Dow’s Quinta Senhorita da Ribeira Vintage Porto 2006 ($60)—Vintage Ports are among the world’s greatest values, and this year (bottled in 2008) is just ready to decant and drink with great pleasure. The name—“Lady of the River”—refers to a small chapel on the Douro where sailors would ask for safe passage on the river. The wine will certainly improve still further as the tannins soften to reveal the blackberry and vanilla components beneath. With a blue cheese, roasted walnuts or chestnuts, and dried apricots, this is as good a complement as I can think of.

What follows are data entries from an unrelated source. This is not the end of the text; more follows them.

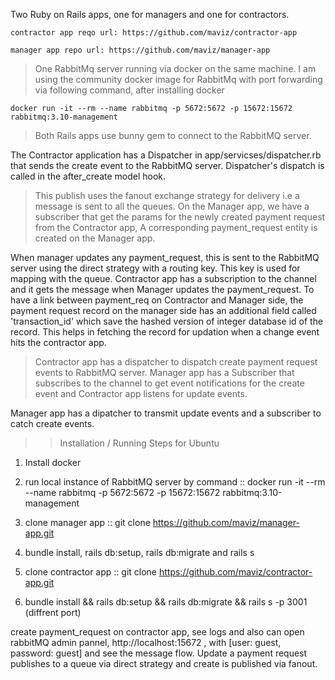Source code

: Two Ruby on Rails apps, one for managers and one for contractors.
	
	contractor app reqo url: https://github.com/maviz/contractor-app
	
	manager app repo url: https://github.com/maviz/manager-app


> One RabbitMq server running via docker on the same machine.
I am using the community docker image for RabbitMq with port forwarding via following command, after installing docker

`docker run -it --rm --name rabbitmq -p 5672:5672 -p 15672:15672 rabbitmq:3.10-management`


> Both Rails apps use bunny gem to connect to the RabbitMQ server.

The Contractor application has a Dispatcher in app/servicses/dispatcher.rb that sends the create event to the RabbitMQ server. Dispatcher's dispatch is called in the after_create model hook. 
> This publish uses the fanout exchange strategy for delivery i.e a message is sent to all the queues.
On the Manager app, we have a subscriber that get the params for the newly created payment request from the Contractor app, A corresponding payment_request entity is created on the Manager app.

  When manager updates any payment_request, this is sent to the RabbitMQ server using the direct strategy with a routing key. This key is used for mapping with the queue. Contractor app has a subscription to the channel and it gets the message when Manager updates the payment_request. To have a link between payment_req on Contractor and Manager side, the payment request record on the manager side has an additional field called 'transaction_id' which save the hashed version of integer database id of the record. This helps in fetching the record for updation when a change event hits the contractor app.

> Contractor app has a dispatcher to dispatch create payment request events to RabbitMQ server. Manager app has a Subscriber that subscribes to the channel to get event notifications for the create event and Contractor app listens for update events.

  Manager app has a dipatcher to transmit update events and a subscriber to catch create events.





>> Installation / Running Steps for Ubuntu
 
1) Install docker

2) run local instance of RabbitMQ server by command :: docker run -it --rm --name rabbitmq -p 5672:5672 -p 15672:15672 rabbitmq:3.10-management

3) clone manager app :: git clone https://github.com/maviz/manager-app.git

4) bundle install, rails db:setup, rails db:migrate and rails s

5) clone contractor app :: git clone https://github.com/maviz/contractor-app.git

6) bundle install && rails db:setup && rails db:migrate && rails s -p 3001 (diffrent port)

create payment_request on contractor app, see logs and also can open rabbitMQ admin pannel, http://localhost:15672 , with [user: guest, password: guest] and see the message flow. Update a payment request publishes to a queue via direct strategy and create is published via fanout.


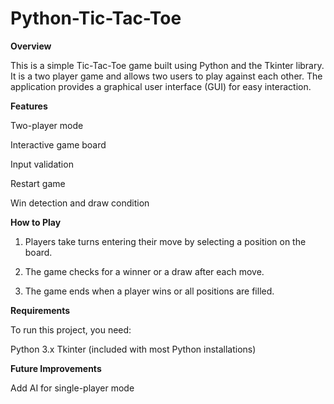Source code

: # Python-Tic-Tac-Toe
**Overview**

This is a simple Tic-Tac-Toe game built using Python and the Tkinter library. It is a two player game and allows two users to play against each other. The application provides a graphical user interface (GUI) for easy interaction.

**Features**

Two-player mode

Interactive game board

Input validation

Restart game

Win detection and draw condition

**How to Play**

1. Players take turns entering their move by selecting a position on the board.

2. The game checks for a winner or a draw after each move.

3. The game ends when a player wins or all positions are filled.

**Requirements**

To run this project, you need:

Python 3.x
Tkinter (included with most Python installations)

**Future Improvements**

Add AI for single-player mode
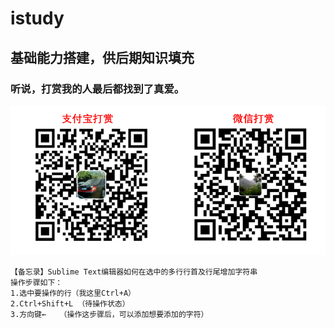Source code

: # istudy
## 基础能力搭建，供后期知识填充

### 听说，打赏我的人最后都找到了真爱。

![Alt text](istudy-other/image.png)

    【备忘录】Sublime Text编辑器如何在选中的多行行首及行尾增加字符串
    操作步骤如下：
    1.选中要操作的行（我这里Ctrl+A）
    2.Ctrl+Shift+L （待操作状态）
    3.方向键←   （操作这步骤后，可以添加想要添加的字符）
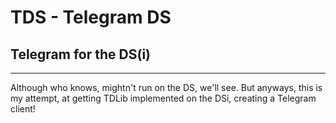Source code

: # TDS - Telegram DS
## Telegram for the DS(i)
---
Although who knows, mightn't run on the DS, we'll see. But anyways, this is my attempt, at getting TDLib implemented on the DSi, creating a Telegram client!
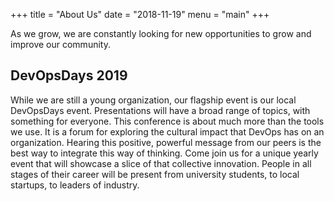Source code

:+++
title = "About Us" 
date = "2018-11-19"
menu = "main"
+++

As we grow, we are constantly looking for new opportunities to grow and improve our community. 

## DevOpsDays 2019 
While we are still a young organization, our flagship event is our local DevOpsDays event. Presentations will have a broad range of topics, with
something for everyone. This conference is about much more than the tools we use. It is a forum for exploring the cultural
impact that DevOps has on an organization. Hearing this positive, powerful message from our peers is the best way to
integrate this way of thinking. Come join us for a unique yearly event that will showcase a slice of that collective innovation.
People in all stages of their career will be present from university students, to local startups, to leaders of industry.

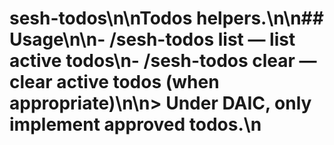 # sesh-todos\n\nTodos helpers.\n\n## Usage\n\n- /sesh-todos list — list active todos\n- /sesh-todos clear — clear active todos (when appropriate)\n\n> Under DAIC, only implement approved todos.\n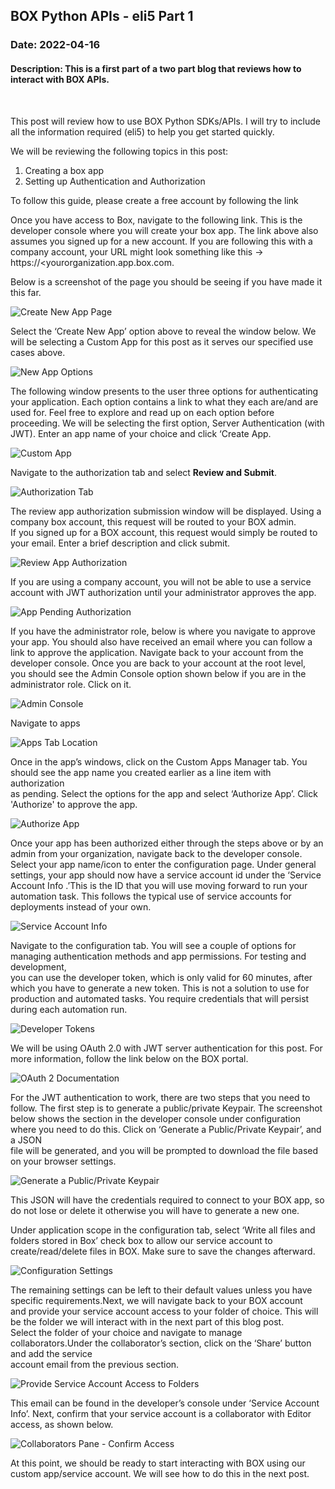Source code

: ## BOX Python APIs - eli5 Part 1
### Date: 2022-04-16
####  Description: This is a first part of a two part blog that reviews how to interact with BOX APIs.<br>

<br>

This post will review how to use BOX Python SDKs/APIs. I will try to include all the information required (eli5) to help you get started quickly.

We will be reviewing the following topics in this post:
1. Creating a box app
2. Setting up Authentication and Authorization

To follow this guide, please create a free account by following the link

Once you have access to Box, navigate to the following link. This is the developer console where you will create your box app. The link above also
assumes you signed up for a new account. If you are following this with a company account, your URL might look something like
this -> https://<yourorganization.app.box.com.

Below is a screenshot of the page you should be seeing if you have made it this far.

![Create New App Page](https://koremarcelblog.blob.core.windows.net/box-blog/a-box-developer-page.png)

Select the ‘Create New App’ option above to reveal the window below. We will be selecting a Custom App for this post as it serves our specified use cases above.
<br>

![New App Options](https://koremarcelblog.blob.core.windows.net/box-blog/b-create-new-app.png)

<!-- <img src="https://koremarcelblog.blob.core.windows.net/box-blog/b-create-new-app.png" alt = "authentication options" style="width=900px height=550px" /> -->

The following window presents to the user three options for authenticating your application. Each option contains a link to what they each are/and are used for. Feel free to explore and read up on each option before proceeding. We will be selecting the first option, Server Authentication (with JWT). Enter an app name of your choice and click ‘Create App.


![Custom App](https://koremarcelblog.blob.core.windows.net/box-blog/c-auth-options.png)

Navigate to the authorization tab and select **Review and Submit**.

![Authorization Tab](https://koremarcelblog.blob.core.windows.net/box-blog/d-authorization-types.png)

The review app authorization submission window will be displayed. Using a company box account, this request will be routed to your BOX admin. <br>
If you signed up for a BOX account, this request would simply be routed to your email. Enter a brief description and click submit.

![Review App Authorization](https://koremarcelblog.blob.core.windows.net/box-blog/e-submit.png)

If you are using a company account, you will not be able to use a service account with JWT authorization until your administrator approves the app.

![App Pending Authorization](https://koremarcelblog.blob.core.windows.net/box-blog/f-auth-pending-approval.png)

If you have the administrator role, below is where you navigate to approve your app. You should also have received an email where you can follow a <br>
link to approve the application. Navigate back to your account from the developer console. Once you are back to your account at the root level, <br>
you should see the Admin Console option shown below if you are in the administrator role. Click on it. <br>

![Admin Console](https://koremarcelblog.blob.core.windows.net/box-blog/g-admin-console.png)

Navigate to apps

![Apps Tab Location](https://koremarcelblog.blob.core.windows.net/box-blog/h-app-section.png)

Once in the app’s windows, click on the Custom Apps Manager tab. You should see the app name you created earlier as a line item with authorization <br>
as pending. Select the options for the app and select ‘Authorize App’. Click 'Authorize' to approve the app.


![Authorize App](https://koremarcelblog.blob.core.windows.net/box-blog/i-authorize-app.png)

Once your app has been authorized either through the steps above or by an admin from your organization, navigate back to the developer console. <br>
Select your app name/icon to enter the configuration page. Under general settings, your app should now have a service account id under the ‘Service <br>
Account Info .’This is the ID that you will use moving forward to run your automation task. This follows the typical use of service accounts for deployments instead of your own.


![Service Account Info](https://koremarcelblog.blob.core.windows.net/box-blog/j-service-account.png)

Navigate to the configuration tab. You will see a couple of options for managing authentication methods and app permissions. For testing and development,<br>
you can use the developer token, which is only valid for 60 minutes, after which you have to generate a new token. This is not a solution to use for <br>
production and automated tasks. You require credentials that will persist during each automation run.

![Developer Tokens](https://koremarcelblog.blob.core.windows.net/box-blog/k-developer-token.png)

We will be using OAuth 2.0 with JWT server authentication for this post. For more information, follow the link below on the BOX portal.

![OAuth 2 Documentation](https://koremarcelblog.blob.core.windows.net/box-blog/l-jwt-auth-png)

For the JWT authentication to work, there are two steps that you need to follow. The first step is to generate a public/private Keypair. The screenshot <br>
below shows the section in the developer console under configuration where you need to do this. Click on ‘Generate a Public/Private Keypair’, and a JSON <br>
file will be generated, and you will be prompted to download the file based on your browser settings.


![Generate a Public/Private Keypair](https://koremarcelblog.blob.core.windows.net/box-blog/n-public-private-key.png)


This JSON will have the credentials required to connect to your BOX app, so do not lose or delete it otherwise you will have to generate a new one.

Under application scope in the configuration tab, select ‘Write all files and folders stored in Box’ check box to allow our service account to <br>
create/read/delete files in BOX. Make sure to save the changes afterward.


![Configuration Settings](https://koremarcelblog.blob.core.windows.net/box-blog/m-app-scope.png)


The remaining settings can be left to their default values unless you have specific requirements.Next, we will navigate back to your BOX account <br>
and provide your service account access to your folder of choice. This will be the folder we will interact with in the next part of this blog post.<br>
Select the folder of your choice and navigate to manage collaborators.Under the collaborator’s section, click on the ‘Share’ button and add the service <br>
account email from the previous section. <br>

![Provide Service Account Access to Folders](https://koremarcelblog.blob.core.windows.net/box-blog/o-share-permissions.png)

This email can be found in the developer’s console under ‘Service Account Info’. Next, confirm that your service account is a collaborator with Editor <br>
access, as shown below.


![Collaborators Pane - Confirm Access](https://koremarcelblog.blob.core.windows.net/box-blog/p-collaborators.png)

At this point, we should be ready to start interacting with BOX using our custom app/service account. We will see how to do this in the next post.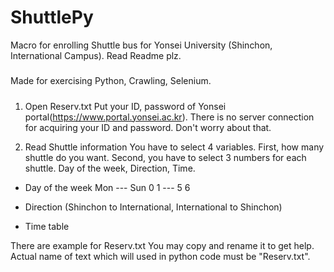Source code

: # ShuttlePy
Macro for enrolling Shuttle bus for Yonsei University (Shinchon, International Campus). Read Readme plz.

#####
Made for exercising Python, Crawling, Selenium.
#####

1. Open Reserv.txt
  Put your ID, password of Yonsei portal(https://www.portal.yonsei.ac.kr).
There is no server connection for acquiring your ID and password.
Don't worry about that.

2. Read Shuttle information
  You have to select 4 variables.
First, how many shuttle do you want.
Second, you have to select 3 numbers for each shuttle.
  Day of the week, Direction, Time.

- Day of the week
Mon --- Sun
0 1 --- 5 6

- Direction (Shinchon to International, International to Shinchon)

- Time table

There are example for Reserv.txt
You may copy and rename it to get help.
Actual name of text which will used in python code must be "Reserv.txt".

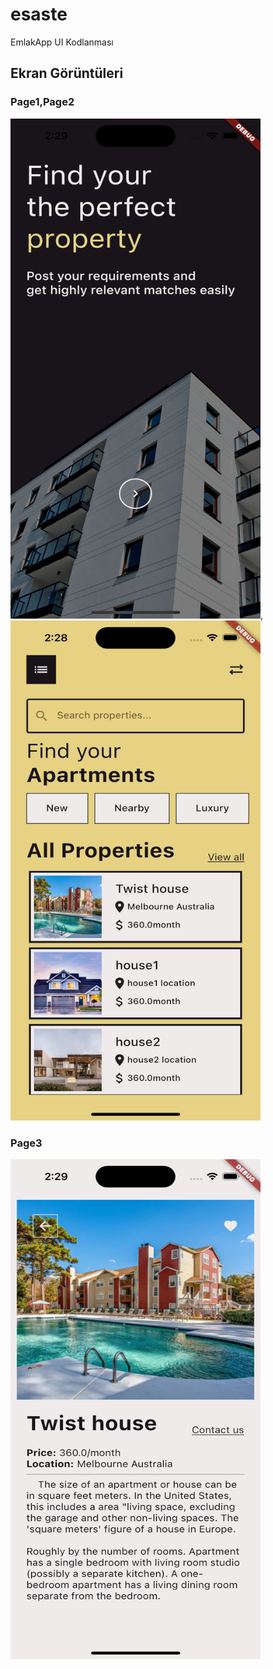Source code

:# esaste

EmlakApp UI Kodlanması


## Ekran Görüntüleri

### Page1,Page2
<img src="https://github.com/meteozdn/estateApp/blob/main/ekranGoruntuleri/page1.png" width="400" height="800" />, <img src="https://github.com/meteozdn/estateApp/blob/main/ekranGoruntuleri/page4.png" width="400" height="800" />

### Page3
<img src="https://github.com/meteozdn/estateApp/blob/main/ekranGoruntuleri/page3.png" width="400" height="800" />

Assobio 2013 ($13)—The Douro does not just produce its famous Port wines; more and more the region is exporting a range of solidly knit, well made red wines like Assobio, whose D.O.C. designation doesn’t tell you much about its origins. Assobio refers to a hillside with high vineyards, but it’s made from Touriga Nacional, Tinta Roriz and Touriga Franca, giving it depth and charm. Very well priced.

Stag’s Leap Wine Cellars S.L.V. 2010 ($108)—Stag’s Leap Wine Cellars’ reputation goes back to the boom period in California wine in the 1970s, when its Cabernet Sauvignon won the 1976 “Judgment of Paris” tasting. S.L.V.’s first vintage was 1972 and it has remained consistently a beautiful example of how a broad-shouldered California Cab, made by Marcus Notaro, can achieve excellence without going above 14% alcohol. It can even age well—not something a lot of California Cabs do—but right now it’s velvety, robust and the kind of wine that begs you cook up a steak or stew for mid-autumn.